The task: Retype each line of the material exactly, please, skipping any picture in it.

The data:

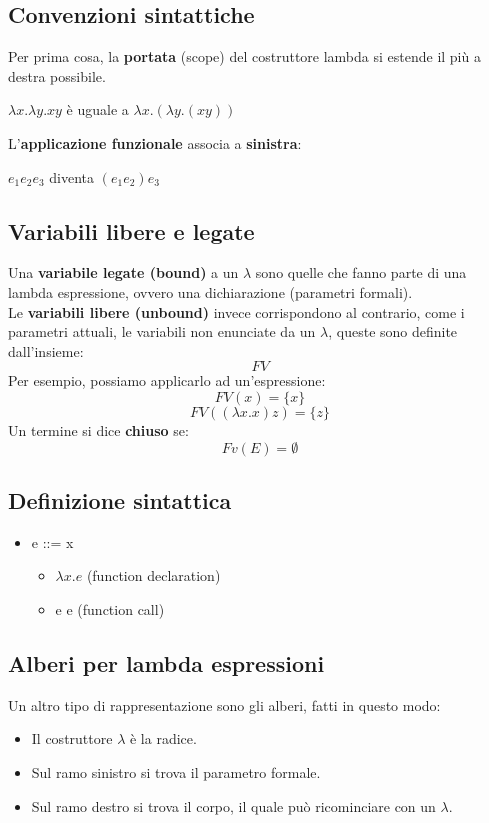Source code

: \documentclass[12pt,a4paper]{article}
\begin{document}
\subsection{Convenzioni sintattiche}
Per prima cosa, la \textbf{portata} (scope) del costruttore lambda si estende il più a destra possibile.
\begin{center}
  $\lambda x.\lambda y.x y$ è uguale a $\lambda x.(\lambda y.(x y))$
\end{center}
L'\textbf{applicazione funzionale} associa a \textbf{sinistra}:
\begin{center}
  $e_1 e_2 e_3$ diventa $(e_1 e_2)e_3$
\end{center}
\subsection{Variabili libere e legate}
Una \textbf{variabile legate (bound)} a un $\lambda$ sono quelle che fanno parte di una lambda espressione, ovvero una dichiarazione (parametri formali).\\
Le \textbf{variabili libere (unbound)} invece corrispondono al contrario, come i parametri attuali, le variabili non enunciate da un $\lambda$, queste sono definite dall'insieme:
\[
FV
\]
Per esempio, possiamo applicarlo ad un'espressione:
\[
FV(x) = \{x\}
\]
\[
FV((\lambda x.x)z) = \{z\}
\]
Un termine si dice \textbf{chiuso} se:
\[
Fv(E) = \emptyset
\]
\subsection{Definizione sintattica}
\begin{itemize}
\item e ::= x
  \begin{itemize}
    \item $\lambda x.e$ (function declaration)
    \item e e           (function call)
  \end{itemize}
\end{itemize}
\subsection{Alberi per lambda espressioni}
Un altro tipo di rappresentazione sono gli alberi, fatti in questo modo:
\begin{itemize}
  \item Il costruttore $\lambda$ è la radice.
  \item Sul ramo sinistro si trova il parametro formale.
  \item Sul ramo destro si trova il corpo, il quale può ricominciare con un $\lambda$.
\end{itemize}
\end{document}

The completed task:
Source code

: \documentclass[12pt,a4paper]{article}
\begin{document}
\subsection{Convenzioni sintattiche}
Per prima cosa, la \textbf{portata} (scope) del costruttore lambda si estende il più a destra possibile.
\begin{center}
  $\lambda x.\lambda y.x y$ è uguale a $\lambda x.(\lambda y.(x y))$
\end{center}
L'\textbf{applicazione funzionale} associa a \textbf{sinistra}:
\begin{center}
  $e_1 e_2 e_3$ diventa $(e_1 e_2)e_3$
\end{center}
\subsection{Variabili libere e legate}
Una \textbf{variabile legate (bound)} a un $\lambda$ sono quelle che fanno parte di una lambda espressione, ovvero una dichiarazione (parametri formali).\\
Le \textbf{variabili libere (unbound)} invece corrispondono al contrario, come i parametri attuali, le variabili non enunciate da un $\lambda$, queste sono definite dall'insieme:
\[
FV
\]
Per esempio, possiamo applicarlo ad un'espressione:
\[
FV(x) = \{x\}
\]
\[
FV((\lambda x.x)z) = \{z\}
\]
Un termine si dice \textbf{chiuso} se:
\[
Fv(E) = \emptyset
\]
\subsection{Definizione sintattica}
\begin{itemize}
\item e ::= x
  \begin{itemize}
    \item $\lambda x.e$ (function declaration)
    \item e e           (function call)
  \end{itemize}
\end{itemize}
\subsection{Alberi per lambda espressioni}
Un altro tipo di rappresentazione sono gli alberi, fatti in questo modo:
\begin{itemize}
  \item Il costruttore $\lambda$ è la radice.
  \item Sul ramo sinistro si trova il parametro formale.
  \item Sul ramo destro si trova il corpo, il quale può ricominciare con un $\lambda$.
\end{itemize}
\end{document}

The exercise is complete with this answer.